The Nation, Bangkok
Somkid: FTA with Japan hinges on rule changes for farm goods
11 August 2005
By Jeerawat Na Thalang
Commerce Minister Somkid Jatusripitak - under pressure from local businesses - yesterday assured them that the government would not sign a free-trade pact with Japan unless it is satisfied with terms concerning rules of origin for farm goods. Officials from both governments are scheduled to resume talks soon on the final details - rules of origins - which would ensure better access for farm goods to the Japanese market. Currently, restrictive rules of origin block many Thai exports from access to the market.
“The agreement should balance the interests of both sides,” Somkid said at a seminar entitled “Thai-Japanese FTA, Did Thailand Win or Lose?” held yesterday at the Nai Lert Park Hotel in Bangkok.
“We have a clear policy to not sign the agreement unless our farm products can gain access to the Japanese market.”
For example, under the prospective Thai-Japanese trade pact, rules of origin would require that tuna be caught in Thai or Japanese waters, and that Thai fishermen make up at least three-quarters of fishing-trawler crews in order for the fishery products to qualify for trade privileges.
But Pisan Manawapat, head of the Thai negotiating team, said Bangkok would not agree to such quantifiable measures.
“It doesn’t matter where the fish originates. It should depend whether such products have been sufficiently processed in both countries,” he said.
About 500 farm and fishery products with a combined export value to Japan of Bt42 billion are at issue under rules of origin.
At present, Thailand exports Bt94 billion in farm and fishery goods to Japan, Bt72 billion of which would be covered under the FTA.
Pisan said that with clear regulations on market access, farm exports to Japan should grow more.
Negotiators have asked their Japanese counterparts to review their rules of origin. The officials are due to go over these product-by-product during the last stage of discussions.
Still, Pisan said he’s optimistic. “It’s not much of a challenge. Japan’s trade minister Shoichi Nakagawa already promised to amend rules of origin to improve market access for Thai agricultural goods,” he said.
Bangkok and Tokyo reached a broad agreement on the FTA early this month and expect to sign a trade pact by next April and implement it by September 2006. But rules of origin issues remain to be sorted out.
Pisan said earlier this month that he refused to sign a “record of discussion” with Japanese counterparts because he wanted to see clear regulations from Tokyo on how to improve farm market access. He said he would be able to sign the record of discussion on September 1, upon the expectation that the deal would be finalised by then.
Panellists from the public sector said Thailand should definitely gain rather than lose under the agreement.

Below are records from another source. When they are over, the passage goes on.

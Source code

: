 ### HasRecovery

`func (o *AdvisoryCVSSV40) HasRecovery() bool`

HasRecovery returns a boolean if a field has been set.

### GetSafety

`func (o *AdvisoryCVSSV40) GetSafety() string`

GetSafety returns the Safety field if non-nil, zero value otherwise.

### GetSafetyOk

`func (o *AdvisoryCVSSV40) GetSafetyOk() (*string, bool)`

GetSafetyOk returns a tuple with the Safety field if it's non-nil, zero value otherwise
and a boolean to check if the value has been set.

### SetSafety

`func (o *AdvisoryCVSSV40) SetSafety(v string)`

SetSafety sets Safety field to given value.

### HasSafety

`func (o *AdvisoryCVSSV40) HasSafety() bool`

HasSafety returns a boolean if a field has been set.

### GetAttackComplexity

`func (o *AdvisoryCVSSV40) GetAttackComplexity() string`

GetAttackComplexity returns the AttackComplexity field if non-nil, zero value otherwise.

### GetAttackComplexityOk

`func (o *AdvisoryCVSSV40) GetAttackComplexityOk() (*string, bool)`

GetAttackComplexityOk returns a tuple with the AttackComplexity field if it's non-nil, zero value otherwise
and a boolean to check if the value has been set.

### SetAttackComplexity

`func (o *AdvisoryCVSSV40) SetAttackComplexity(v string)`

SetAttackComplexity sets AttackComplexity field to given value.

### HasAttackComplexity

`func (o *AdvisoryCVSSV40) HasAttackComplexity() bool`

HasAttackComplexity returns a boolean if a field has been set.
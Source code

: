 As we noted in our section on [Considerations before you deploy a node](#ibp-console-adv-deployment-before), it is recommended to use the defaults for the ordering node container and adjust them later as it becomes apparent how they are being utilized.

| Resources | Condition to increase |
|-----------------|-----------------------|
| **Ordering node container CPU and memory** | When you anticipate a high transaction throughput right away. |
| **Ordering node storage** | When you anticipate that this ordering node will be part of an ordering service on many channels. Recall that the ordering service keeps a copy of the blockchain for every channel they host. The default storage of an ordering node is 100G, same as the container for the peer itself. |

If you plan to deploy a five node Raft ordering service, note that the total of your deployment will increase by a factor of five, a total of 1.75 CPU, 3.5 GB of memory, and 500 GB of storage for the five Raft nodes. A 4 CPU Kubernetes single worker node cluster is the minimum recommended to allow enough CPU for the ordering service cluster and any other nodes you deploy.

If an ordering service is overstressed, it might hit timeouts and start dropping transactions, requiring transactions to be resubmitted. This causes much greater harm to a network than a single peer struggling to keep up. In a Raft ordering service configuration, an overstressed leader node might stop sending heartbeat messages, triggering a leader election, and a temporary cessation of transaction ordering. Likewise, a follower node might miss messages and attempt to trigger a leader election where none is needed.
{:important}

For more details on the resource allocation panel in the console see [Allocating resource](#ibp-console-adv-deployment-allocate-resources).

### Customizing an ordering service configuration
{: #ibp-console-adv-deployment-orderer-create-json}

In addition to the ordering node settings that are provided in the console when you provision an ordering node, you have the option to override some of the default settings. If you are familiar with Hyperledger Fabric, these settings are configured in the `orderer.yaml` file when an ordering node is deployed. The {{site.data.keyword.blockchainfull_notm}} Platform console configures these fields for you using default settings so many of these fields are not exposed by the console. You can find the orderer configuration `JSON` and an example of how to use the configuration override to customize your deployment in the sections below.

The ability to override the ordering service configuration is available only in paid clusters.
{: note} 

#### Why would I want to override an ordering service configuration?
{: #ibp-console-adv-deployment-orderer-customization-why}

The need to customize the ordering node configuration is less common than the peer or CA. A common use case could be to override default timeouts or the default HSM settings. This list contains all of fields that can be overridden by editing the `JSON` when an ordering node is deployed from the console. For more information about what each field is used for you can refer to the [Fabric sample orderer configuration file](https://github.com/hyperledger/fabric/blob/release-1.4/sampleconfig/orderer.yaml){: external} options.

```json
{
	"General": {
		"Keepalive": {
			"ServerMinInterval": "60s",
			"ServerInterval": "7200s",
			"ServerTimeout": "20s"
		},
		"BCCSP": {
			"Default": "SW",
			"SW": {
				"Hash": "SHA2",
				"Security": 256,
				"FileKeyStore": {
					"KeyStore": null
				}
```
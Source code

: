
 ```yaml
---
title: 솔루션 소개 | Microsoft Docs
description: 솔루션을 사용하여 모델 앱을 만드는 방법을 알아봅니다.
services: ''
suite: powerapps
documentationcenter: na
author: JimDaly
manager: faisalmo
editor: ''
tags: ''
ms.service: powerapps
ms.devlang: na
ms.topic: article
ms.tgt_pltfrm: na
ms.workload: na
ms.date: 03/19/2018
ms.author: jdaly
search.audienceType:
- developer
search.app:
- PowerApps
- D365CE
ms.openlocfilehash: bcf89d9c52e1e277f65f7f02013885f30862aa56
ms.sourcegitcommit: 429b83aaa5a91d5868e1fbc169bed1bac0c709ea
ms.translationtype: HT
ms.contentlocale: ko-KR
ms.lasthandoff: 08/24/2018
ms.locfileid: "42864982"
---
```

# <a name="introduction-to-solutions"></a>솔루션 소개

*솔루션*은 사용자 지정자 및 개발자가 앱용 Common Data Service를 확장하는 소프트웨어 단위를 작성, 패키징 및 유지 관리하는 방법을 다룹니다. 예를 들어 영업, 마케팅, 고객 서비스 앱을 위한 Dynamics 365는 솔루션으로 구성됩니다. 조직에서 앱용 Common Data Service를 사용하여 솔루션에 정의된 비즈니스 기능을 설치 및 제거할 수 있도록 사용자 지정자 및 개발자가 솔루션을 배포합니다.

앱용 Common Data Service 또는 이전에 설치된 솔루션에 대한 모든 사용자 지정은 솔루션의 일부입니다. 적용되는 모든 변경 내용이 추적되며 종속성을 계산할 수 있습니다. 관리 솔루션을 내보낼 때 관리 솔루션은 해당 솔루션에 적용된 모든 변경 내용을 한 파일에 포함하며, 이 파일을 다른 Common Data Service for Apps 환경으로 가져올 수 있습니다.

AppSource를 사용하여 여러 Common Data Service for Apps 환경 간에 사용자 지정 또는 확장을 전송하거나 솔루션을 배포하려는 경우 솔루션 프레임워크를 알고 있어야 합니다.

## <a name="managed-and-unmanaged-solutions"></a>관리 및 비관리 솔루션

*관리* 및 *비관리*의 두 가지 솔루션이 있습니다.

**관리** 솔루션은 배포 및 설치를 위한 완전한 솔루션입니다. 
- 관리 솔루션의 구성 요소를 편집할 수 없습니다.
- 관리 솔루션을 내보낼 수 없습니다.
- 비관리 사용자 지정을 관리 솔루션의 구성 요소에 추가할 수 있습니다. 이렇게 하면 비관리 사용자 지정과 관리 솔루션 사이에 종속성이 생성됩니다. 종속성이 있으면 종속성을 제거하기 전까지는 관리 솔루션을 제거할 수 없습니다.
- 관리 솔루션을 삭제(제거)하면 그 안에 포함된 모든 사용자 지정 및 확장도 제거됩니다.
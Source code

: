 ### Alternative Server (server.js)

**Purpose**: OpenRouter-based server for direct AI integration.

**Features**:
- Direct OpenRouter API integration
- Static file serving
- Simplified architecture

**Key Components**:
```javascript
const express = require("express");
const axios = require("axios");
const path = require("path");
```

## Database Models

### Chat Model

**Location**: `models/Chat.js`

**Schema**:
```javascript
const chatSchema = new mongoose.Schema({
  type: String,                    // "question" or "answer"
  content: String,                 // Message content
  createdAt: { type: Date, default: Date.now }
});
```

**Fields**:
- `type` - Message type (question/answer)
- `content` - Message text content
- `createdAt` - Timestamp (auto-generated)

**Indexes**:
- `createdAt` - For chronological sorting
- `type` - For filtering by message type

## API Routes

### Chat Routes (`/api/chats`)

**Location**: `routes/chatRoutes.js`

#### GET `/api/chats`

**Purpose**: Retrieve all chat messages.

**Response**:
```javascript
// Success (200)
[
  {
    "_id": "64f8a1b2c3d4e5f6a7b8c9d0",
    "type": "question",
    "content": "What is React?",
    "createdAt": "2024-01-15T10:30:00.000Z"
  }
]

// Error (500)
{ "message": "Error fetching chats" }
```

Ampon Kittiampon, secretary-general of the National Economic and Social Development Board, said this was the first time that Tokyo had agreed in a trade pact to reduce sanitary standard barriers - a major achievement for the Thai agricultural sector.
“Price is not as decisive an issue as the sanitary requirements problem,” he said. In the past, the absence of a sanitary agreement has kept a number of Thai products from the Japanese market.
Chakramon Phasukavanich, permanent secretary of the Industry Ministry, asked local industries to take a long-term perspective. With or without an agreement, industrial tariffs will have to come down anyway under global trade rules.
The trade pact, meanwhile, will secure more long-term investments from Japan, he said, urging local industries to adjust their industries to benefit from the deal.